Bear Territory: Equity Investment Outlook April 2020

Rarely has market performance and sentiment changed so quickly than what has been observed in the first quarter of 2020. The start of the year was promising, with the S&P 500 climbing above 5% through the middle of February. This performance came on the heels of very strong equity returns in 2019, in which the market gained more than 30% despite a lack of underlying earnings growth. However, the onset of the coronavirus has introduced a completely novel variable to both society and financial markets.

While there is little doubt the economy will struggle in the near term, the big question, and one that only time will answer, is whether the current disruption to our lives and the economy will be sharp but short, or sharp and elongated? Any prediction here is fraught with unknowns. On the one hand a high degree of economic damage has been discounted into equity markets and most economists are now calling for an economic contraction between 20% and 25% in the second quarter of 2020. The fiscal and monetary policy reaction is unprecedented and highly accommodative as the government seeks to build a bridge to the other side of this crisis. What we don’t know is the tail length of the virus and the shape of the recovery. Will the virus be contained quickly with a relatively quick return to normal life or will the virus itself and the aftereffects linger?

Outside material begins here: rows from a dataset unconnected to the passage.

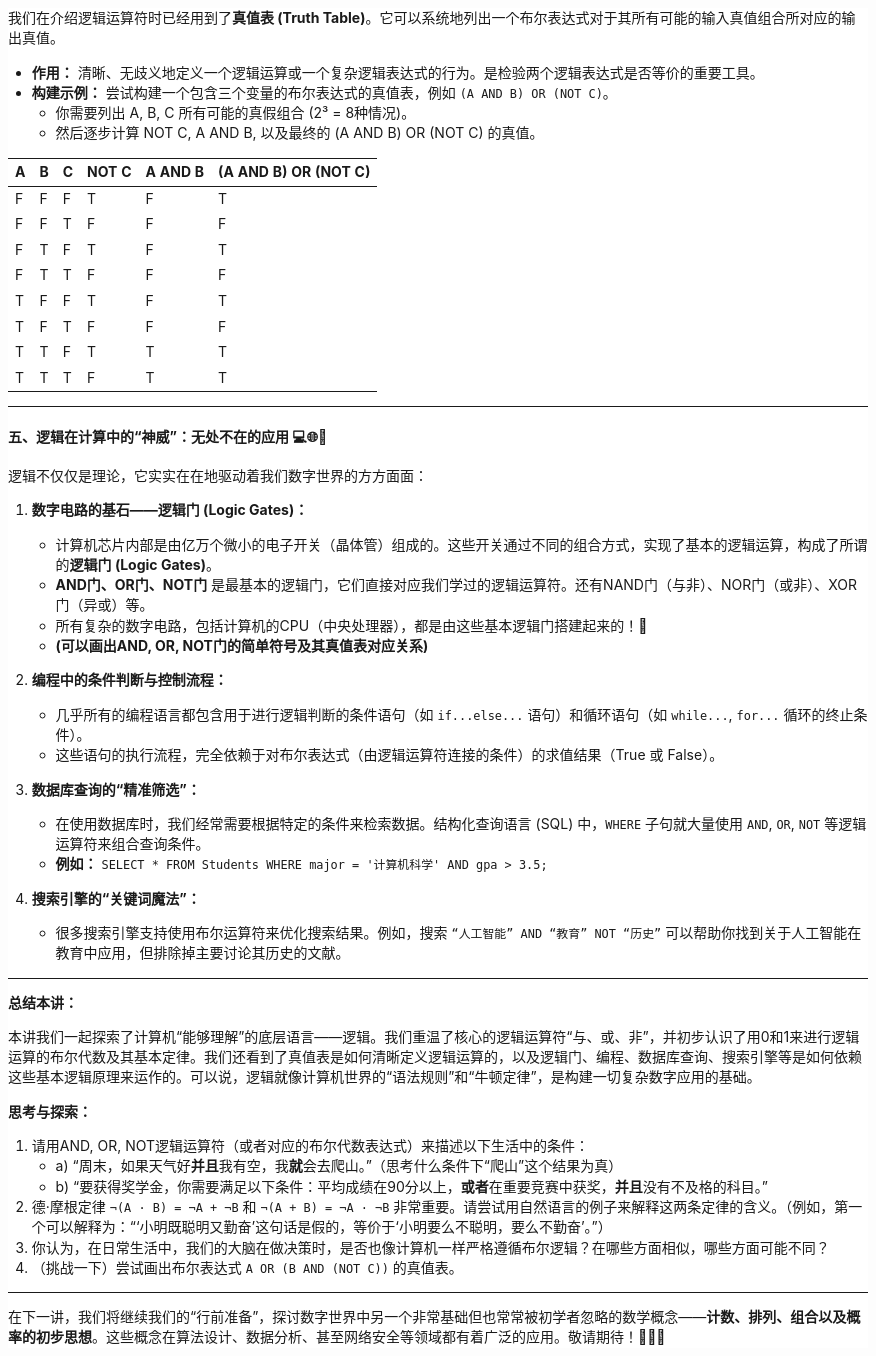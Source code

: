 我们在介绍逻辑运算符时已经用到了**真值表 (Truth Table)**。它可以系统地列出一个布尔表达式对于其所有可能的输入真值组合所对应的输出真值。
* **作用：** 清晰、无歧义地定义一个逻辑运算或一个复杂逻辑表达式的行为。是检验两个逻辑表达式是否等价的重要工具。
* **构建示例：** 尝试构建一个包含三个变量的布尔表达式的真值表，例如 `(A AND B) OR (NOT C)`。
    * 你需要列出 A, B, C 所有可能的真假组合 (2³ = 8种情况)。
    * 然后逐步计算 NOT C, A AND B, 以及最终的 (A AND B) OR (NOT C) 的真值。

| A | B | C | NOT C | A AND B | (A AND B) OR (NOT C) |
|---|---|---|-------|---------|----------------------|
| F | F | F |   T   |    F    |           T          |
| F | F | T |   F   |    F    |           F          |
| F | T | F |   T   |    F    |           T          |
| F | T | T |   F   |    F    |           F          |
| T | F | F |   T   |    F    |           T          |
| T | F | T |   F   |    F    |           F          |
| T | T | F |   T   |    T    |           T          |
| T | T | T |   F   |    T    |           T          |

---

#### **五、逻辑在计算中的“神威”：无处不在的应用 💻🌐🔎**

逻辑不仅仅是理论，它实实在在地驱动着我们数字世界的方方面面：

1.  **数字电路的基石——逻辑门 (Logic Gates)：**
    * 计算机芯片内部是由亿万个微小的电子开关（晶体管）组成的。这些开关通过不同的组合方式，实现了基本的逻辑运算，构成了所谓的**逻辑门 (Logic Gates)**。
    * **AND门、OR门、NOT门** 是最基本的逻辑门，它们直接对应我们学过的逻辑运算符。还有NAND门（与非）、NOR门（或非）、XOR门（异或）等。
    * 所有复杂的数字电路，包括计算机的CPU（中央处理器），都是由这些基本逻辑门搭建起来的！🤯
    * **(可以画出AND, OR, NOT门的简单符号及其真值表对应关系)**

2.  **编程中的条件判断与控制流程：**
    * 几乎所有的编程语言都包含用于进行逻辑判断的条件语句（如 `if...else...` 语句）和循环语句（如 `while...`, `for...` 循环的终止条件）。
    * 这些语句的执行流程，完全依赖于对布尔表达式（由逻辑运算符连接的条件）的求值结果（True 或 False）。

3.  **数据库查询的“精准筛选”：**
    * 在使用数据库时，我们经常需要根据特定的条件来检索数据。结构化查询语言 (SQL) 中，`WHERE` 子句就大量使用 `AND`, `OR`, `NOT` 等逻辑运算符来组合查询条件。
    * **例如：** `SELECT * FROM Students WHERE major = '计算机科学' AND gpa > 3.5;`

4.  **搜索引擎的“关键词魔法”：**
    * 很多搜索引擎支持使用布尔运算符来优化搜索结果。例如，搜索 `“人工智能” AND “教育” NOT “历史”` 可以帮助你找到关于人工智能在教育中应用，但排除掉主要讨论其历史的文献。

---

**总结本讲：**

本讲我们一起探索了计算机“能够理解”的底层语言——逻辑。我们重温了核心的逻辑运算符“与、或、非”，并初步认识了用0和1来进行逻辑运算的布尔代数及其基本定律。我们还看到了真值表是如何清晰定义逻辑运算的，以及逻辑门、编程、数据库查询、搜索引擎等是如何依赖这些基本逻辑原理来运作的。可以说，逻辑就像计算机世界的“语法规则”和“牛顿定律”，是构建一切复杂数字应用的基础。

**思考与探索：**

1.  请用AND, OR, NOT逻辑运算符（或者对应的布尔代数表达式）来描述以下生活中的条件：
    * a) “周末，如果天气好**并且**我有空，我**就**会去爬山。”（思考什么条件下“爬山”这个结果为真）
    * b) “要获得奖学金，你需要满足以下条件：平均成绩在90分以上，**或者**在重要竞赛中获奖，**并且**没有不及格的科目。”
2.  德·摩根定律 `¬(A · B) = ¬A + ¬B` 和 `¬(A + B) = ¬A · ¬B` 非常重要。请尝试用自然语言的例子来解释这两条定律的含义。（例如，第一个可以解释为：“‘小明既聪明又勤奋’这句话是假的，等价于‘小明要么不聪明，要么不勤奋’。”）
3.  你认为，在日常生活中，我们的大脑在做决策时，是否也像计算机一样严格遵循布尔逻辑？在哪些方面相似，哪些方面可能不同？
4.  （挑战一下）尝试画出布尔表达式 `A OR (B AND (NOT C))` 的真值表。

---

在下一讲，我们将继续我们的“行前准备”，探讨数字世界中另一个非常基础但也常常被初学者忽略的数学概念——**计数、排列、组合以及概率的初步思想**。这些概念在算法设计、数据分析、甚至网络安全等领域都有着广泛的应用。敬请期待！🎲🔢✨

Another big story is oil. If it weren’t for the coronavirus, crude oil prices would be the story of 2020. Part of the decline relates to demand destruction brought on by the coronavirus, but Saudi Arabia’s actions to protect market share in its spat with Russia has been an added factor behind crude prices falling to levels not seen since 2003. While lower oil prices are positive for consumers and transportation companies, they are highly destabilizing to other parts of the economy. Energy companies quickly come to mind, but a fair chunk of the industrial economy is tied to oil equipment and services, and a strong ripple can also be seen in credit markets, where billions of dollars of energy debt are owned. The risk of financial contagion creates an “unknown,” and memories of 2008 are unsettling to financial markets.

The last big story of the year is the speed with which all of this happened. The 34% peak-to-trough decline from market highs has been truly breathtaking, and according to BofA Global Research marks the fastest time to a 30% or greater market correction in history. To put it in a more recent context, we looked at the VIX measure of market volatility, which typically spikes during market corrections. In the Great Financial Crisis, the VIX took about 100 days to rise from 20, the start of elevated volatility, to 80, its peak. In 2020 a similar rise took only 15 days! Much of this can be explained by overly bullish positioning heading into this correction, but the combination of quantitative investment strategies and leverage cannot be overlooked.